One day he pulled out a unique phone, one distinct from the off-the-shelf ones the cellular class ripped holes in their pockets to buy. The matter in which the phone was cast, remains the subject of a debate – gold, silver, diamond. Whatever it was, what the man did next confounded the congregants.
“Hello, God,” he drawled in that voice that only pastors of substantial standing have. “Are you saying Father, that I should tell them? Father, I should tell them?” Impatient congregants urged him to let out the message.
Oduyemi said God wanted to make 20 people extraordinary millionaires that day. He was saying this in-between prancing on the well-decorated stage that could be a preview of heaven, except that we are told heavenly colours were entirely different from anything we could imagine.
His prosperity messages were not in vain. The first 20 people to make the stage sowed seeds, his words, of N1 million each. A highly principled man, he rejected the entreaties of others to take their millions. God, he insisted, said only 20 extraordinary millionaires for that month.
Of course, one of them was Oduyemi, owner of the seeds they sowed. How could he miscount the number of extraordinary millionaires God made? He repeated the monthly performance until the front seats were bargained out of reach of even extraordinary millionaires. The scheme collapsed.
“Heaven is online,” the Zimbabwean, who came 22 years after Oduyemi, reportedly shouted, possibly the only audible thing he said, apart from appearing to be on first name terms with the Almighty.
No telecommunication company has claimed that its facilities put heaven online, a claim that would have seen the company open a new line of business that many churches would over-subscribe. The handset that supported the call to the Almighty would have been marketed along that capacity.
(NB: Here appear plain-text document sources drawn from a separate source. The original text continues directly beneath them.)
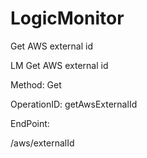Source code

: #     LogicMonitor


Get AWS external id

LM Get AWS external id

Method: Get

OperationID: getAwsExternalId

EndPoint:

/aws/externalId
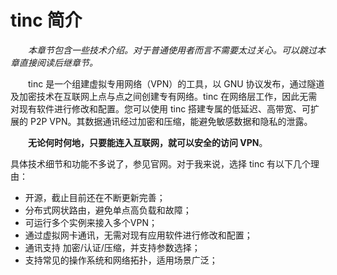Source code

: # tinc 简介

　　*本章节包含一些技术介绍。对于普通使用者而言不需要太过关心。可以跳过本章直接阅读后继章节。*



　　tinc 是一个组建虚拟专用网络（VPN）的工具，以 GNU 协议发布，通过隧道及加密技术在互联网上点与点之间创建专有网络。tinc 在网络层工作，因此无需对现有软件进行修改和配置。您可以使用 tinc 搭建专属的低延迟、高带宽、可扩展的 P2P VPN。其数据通讯经过加密和压缩，能避免敏感数据和隐私的泄露。



　　**无论何时何地，只要能连入互联网，就可以安全的访问  VPN**。



具体技术细节和功能不多说了，参见官网。对于我来说，选择 tinc 有以下几个理由：

- 开源，截止目前还在不断更新完善；
- 分布式网状路由，避免单点高负载和故障；
- 可运行多个实例来接入多个VPN；
- 通过虚拟网卡通讯，无需对现有应用软件进行修改和配置；
- 通讯支持 加密/认证/压缩，并支持参数选择；
- 支持常见的操作系统和网络拓扑，适用场景广泛；

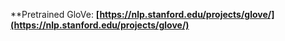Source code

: **Pretrained GloVe: **[https://nlp.stanford.edu/projects/glove/](https://nlp.stanford.edu/projects/glove/)**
Again, why the silence?
If the Zimbabwean thought his call that that never got to the roof of the auditorium would alter the status of Nigeria’s rebased economy, he should know certain things among them, that there are enough churches on the numerous Church Streets in Lagos, to populate every corner of Harare, which with a population of 1.6 million cannot fill some church auditoria we are building.
Nigerian pastors do not call God: God calls them daily, and in large numbers. If we were faithful to our history, we would have known Nigerian pastors stopped that stunt 25 years ago.
Why would God take a call from people who are so greedy that they would engage the Almighty’s line until eternity?